Whether money and fame are helpful or destructive depends on how we handle them.

Spiritual and political power are not mutually exclusive. Emperor Ashoka, who reunified India in the third century B.C., adopted the teachings of the Buddha and became a wonderful king for all of India. He recognized in the teaching and practice of the Buddha the possibility of creating a new kind of society. He limited the number of animals killed to what was necessary for all to eat. He urged people to practice compassion and understanding, refraining from killing and stealing. Emperor Ashoka had the power of amaharaja, a great king, and he used that power to help people.

In the Middle East, Israel is a superpower. Israel has sophisticated nuclear technology and a large army.

Everyone knows that it has the power of striking and punishing and that it is supported by the United States.

But this power is not enough to keep Israel happy and safe. That is why Israel must cultivate other kinds of power. Political leaders need to be aware of the power to be calm, the power to use loving speech, the power to understand the suffering and difficulties of other nations, the power of talking to them with love and compassion. If Israeli leaders learn how to cultivate the five spiritual powers, they will not misuse their political and military power and create more suffering within and outside the country.

If you strike out at others, they suffer, and they will strike back at you one way or another. If they cannot do it officially, they will do it unofficially. If they can’t bring a bomb on an airplane, they will use bombs in other ways. Misuse of power is the primary cause of suffering for many of us. The way power is used is not just a matter of spirituality; it is a matter of life anddeath for a whole nation.

Business and political leaders are powerful in our society. In many ways they decide our fate. We must find ways to help them learn to use their power with wisdom. They are caught in suffering, fear, and anger, and without enough understanding and compassion, they can misuse their power. They proceed with decisions that the majority of people in their own country and around the world don’t support. We shouldn’t let them misuse for purposes of destruction the power we have entrusted to them. We can channel our wisdom and compassion to these political and business leaders, so a balance can be restored in them.

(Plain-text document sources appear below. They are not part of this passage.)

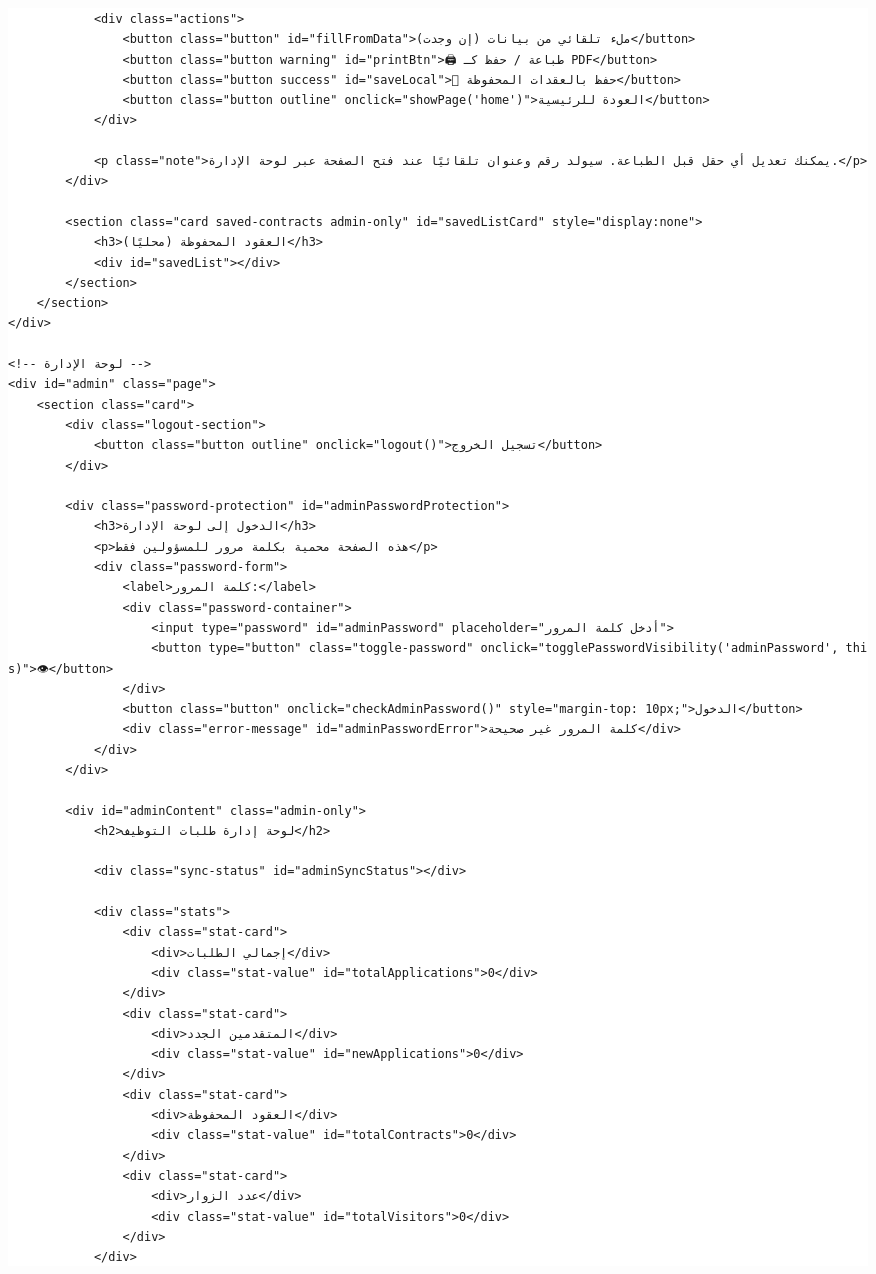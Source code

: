                <div class="actions">
                    <button class="button" id="fillFromData">ملء تلقائي من بيانات (إن وجدت)</button>
                    <button class="button warning" id="printBtn">🖨️ طباعة / حفظ كـ PDF</button>
                    <button class="button success" id="saveLocal">💾 حفظ بالعقدات المحفوظة</button>
                    <button class="button outline" onclick="showPage('home')">العودة للرئيسية</button>
                </div>

                <p class="note">يمكنك تعديل أي حقل قبل الطباعة. سيولد رقم وعنوان تلقائيًا عند فتح الصفحة عبر لوحة الإدارة.</p>
            </div>

            <section class="card saved-contracts admin-only" id="savedListCard" style="display:none">
                <h3>العقود المحفوظة (محليًا)</h3>
                <div id="savedList"></div>
            </section>
        </section>
    </div>

    <!-- لوحة الإدارة -->
    <div id="admin" class="page">
        <section class="card">
            <div class="logout-section">
                <button class="button outline" onclick="logout()">تسجيل الخروج</button>
            </div>
            
            <div class="password-protection" id="adminPasswordProtection">
                <h3>الدخول إلى لوحة الإدارة</h3>
                <p>هذه الصفحة محمية بكلمة مرور للمسؤولين فقط</p>
                <div class="password-form">
                    <label>كلمة المرور:</label>
                    <div class="password-container">
                        <input type="password" id="adminPassword" placeholder="أدخل كلمة المرور">
                        <button type="button" class="toggle-password" onclick="togglePasswordVisibility('adminPassword', this)">👁️</button>
                    </div>
                    <button class="button" onclick="checkAdminPassword()" style="margin-top: 10px;">الدخول</button>
                    <div class="error-message" id="adminPasswordError">كلمة المرور غير صحيحة</div>
                </div>
            </div>
            
            <div id="adminContent" class="admin-only">
                <h2>لوحة إدارة طلبات التوظيف</h2>
                
                <div class="sync-status" id="adminSyncStatus"></div>
                
                <div class="stats">
                    <div class="stat-card">
                        <div>إجمالي الطلبات</div>
                        <div class="stat-value" id="totalApplications">0</div>
                    </div>
                    <div class="stat-card">
                        <div>المتقدمين الجدد</div>
                        <div class="stat-value" id="newApplications">0</div>
                    </div>
                    <div class="stat-card">
                        <div>العقود المحفوظة</div>
                        <div class="stat-value" id="totalContracts">0</div>
                    </div>
                    <div class="stat-card">
                        <div>عدد الزوار</div>
                        <div class="stat-value" id="totalVisitors">0</div>
                    </div>
                </div>
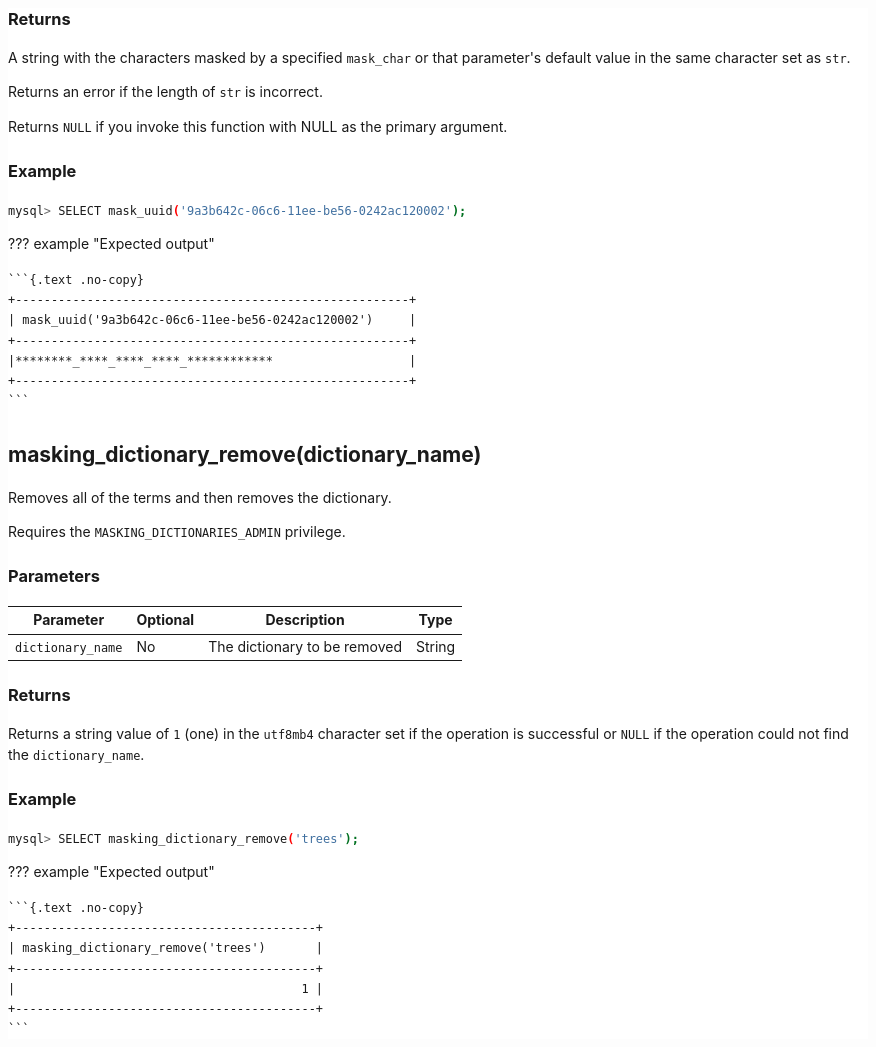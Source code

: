 ### Returns

A string with the characters masked by a specified `mask_char` or that parameter's default value in the same character set as `str`.

Returns an error if the length of `str` is incorrect.

Returns `NULL` if you invoke this function with NULL as the primary argument.

### Example


```{.bash data-prompt="mysql>"}
mysql> SELECT mask_uuid('9a3b642c-06c6-11ee-be56-0242ac120002');
```

??? example "Expected output"

    ```{.text .no-copy}
    +-------------------------------------------------------+
    | mask_uuid('9a3b642c-06c6-11ee-be56-0242ac120002')     |
    +-------------------------------------------------------+
    |********_****_****_****_************                   |
    +-------------------------------------------------------+
    ```

## masking_dictionary_remove(dictionary_name)

Removes all of the terms and then removes the dictionary. 

Requires the `MASKING_DICTIONARIES_ADMIN` privilege.

### Parameters

| Parameter | Optional | Description | Type |
| --- | --- | --- | --- |
| `dictionary_name` | No | The dictionary to be removed | String |


### Returns

Returns a string value of `1` (one) in the `utf8mb4` character set if the operation is successful or `NULL` if the operation could not find the `dictionary_name`.

### Example

```{.bash data-prompt="mysql>"}
mysql> SELECT masking_dictionary_remove('trees');
```

??? example "Expected output"

    ```{.text .no-copy}
    +------------------------------------------+
    | masking_dictionary_remove('trees')       |
    +------------------------------------------+
    |                                        1 |
    +------------------------------------------+
    ```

Their spiritual power can act as a check on their political and economic power.

During the Buddha’s time, there was a monk, Bhaddiya, a former governor of the Sakya kingdom.

When he became a monk, he gave up everything. One day, while sitting in meditation at the foot of a tree, he said three times, “O my happiness!” Another monk overheard it and thought Bhaddiya regretted losing his power as a governor, and he reported this incident to the Buddha. The Buddha summoned Bhaddiya and asked why during the night he had pronounced “O my happiness” three times. Bhaddiya replied, “Noble teacher, when I was governor I had a lot of power, a lot of money. I had many units of soldiers guarding me. I could buy anything I wanted. But I wasn’t happy because I was always fearful. I was a victim of fear, jealousy, hatred, and greed. Now I no longer have any fear or any afflictions. I don’t have anything to lose. I am not afraid of being assassinated anymore. I don’t need a bodyguard. I have a lot of freedom and peace.

That is why I said ‘O my happiness’ three times. If I have disturbed the sangha, I beg for pardon.” This is a beautiful story. It shows us clearly the limitations of financial and political power, and the true power of liberating ourselves and helping others do the same.